**TRY IT**
Find the line with "des Lebens zu" in the entries below, then reproduce it and every line after it down to and including the line with "Menschen sowohl törichten", exactly.
[[ DATA TO PROCESS, beginning ]]
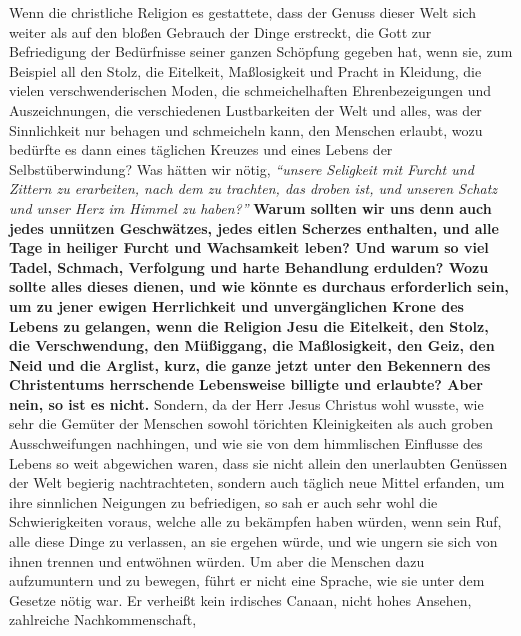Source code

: Wenn die christliche Religion es gestattete, dass der Genuss dieser Welt sich
weiter als auf den bloßen Gebrauch der Dinge erstreckt, die Gott zur
Befriedigung der Bedürfnisse seiner ganzen Schöpfung gegeben hat, wenn sie, zum Beispiel
all den Stolz, die Eitelkeit, Maßlosigkeit
und Pracht in Kleidung, die vielen
verschwenderischen Moden, die schmeichelhaften Ehrenbezeigungen und
Auszeichnungen, die verschiedenen Lustbarkeiten der Welt und alles, was der
Sinnlichkeit nur behagen und schmeicheln kann, den Menschen erlaubt, wozu
bedürfte es dann eines täglichen Kreuzes und eines Lebens
der Selbstüberwindung?
Was hätten wir nötig,
\textit{"`unsere Seligkeit mit Furcht und Zittern zu
erarbeiten,
nach dem zu trachten, das droben ist, und unseren Schatz und unser Herz im
Himmel
zu haben?"'} \label{ref:16_01_warum}
\textbf{Warum sollten wir uns denn auch jedes unnützen Geschwätzes, jedes
eitlen Scherzes enthalten, und alle Tage in heiliger Furcht und Wachsamkeit
leben? Und warum so viel Tadel, Schmach, Verfolgung und harte Behandlung
erdulden? Wozu sollte alles dieses dienen, und wie könnte es durchaus
erforderlich sein, um zu jener ewigen Herrlichkeit und unvergänglichen Krone
des Lebens zu gelangen, wenn die Religion Jesu die
Eitelkeit, den Stolz, die
Verschwendung, den Müßiggang, die Maßlosigkeit,
den Geiz, den Neid und die
Arglist, kurz, die ganze jetzt unter den Bekennern des Christentums
herrschende Lebensweise billigte und erlaubte? Aber nein, so ist es nicht.}
Sondern, da der Herr Jesus Christus wohl wusste, wie sehr die Gemüter der
Menschen sowohl törichten Kleinigkeiten als auch groben Ausschweifungen
nachhingen, und wie sie von dem himmlischen Einflusse des Lebens so weit
abgewichen waren, dass sie nicht allein den unerlaubten Genüssen der Welt
begierig nachtrachteten, sondern auch täglich neue Mittel erfanden, um ihre
sinnlichen Neigungen zu befriedigen, so sah er auch sehr wohl die
Schwierigkeiten voraus, welche alle zu bekämpfen haben würden, wenn sein Ruf,
alle diese Dinge zu verlassen, an sie ergehen würde, und wie ungern sie sich von
ihnen trennen und entwöhnen würden. Um aber die Menschen dazu aufzumuntern und
zu bewegen, führt er nicht eine Sprache, wie sie unter dem Gesetze nötig war. Er
verheißt kein irdisches Canaan, nicht hohes
Ansehen, zahlreiche Nachkommenschaft,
[[ DATA TO PROCESS, end ]]
**YOUR RESPONSE**
des Lebens zu gelangen, wenn die Religion Jesu die
Eitelkeit, den Stolz, die
Verschwendung, den Müßiggang, die Maßlosigkeit,
den Geiz, den Neid und die
Arglist, kurz, die ganze jetzt unter den Bekennern des Christentums
herrschende Lebensweise billigte und erlaubte? Aber nein, so ist es nicht.}
Sondern, da der Herr Jesus Christus wohl wusste, wie sehr die Gemüter der
Menschen sowohl törichten Kleinigkeiten als auch groben Ausschweifungen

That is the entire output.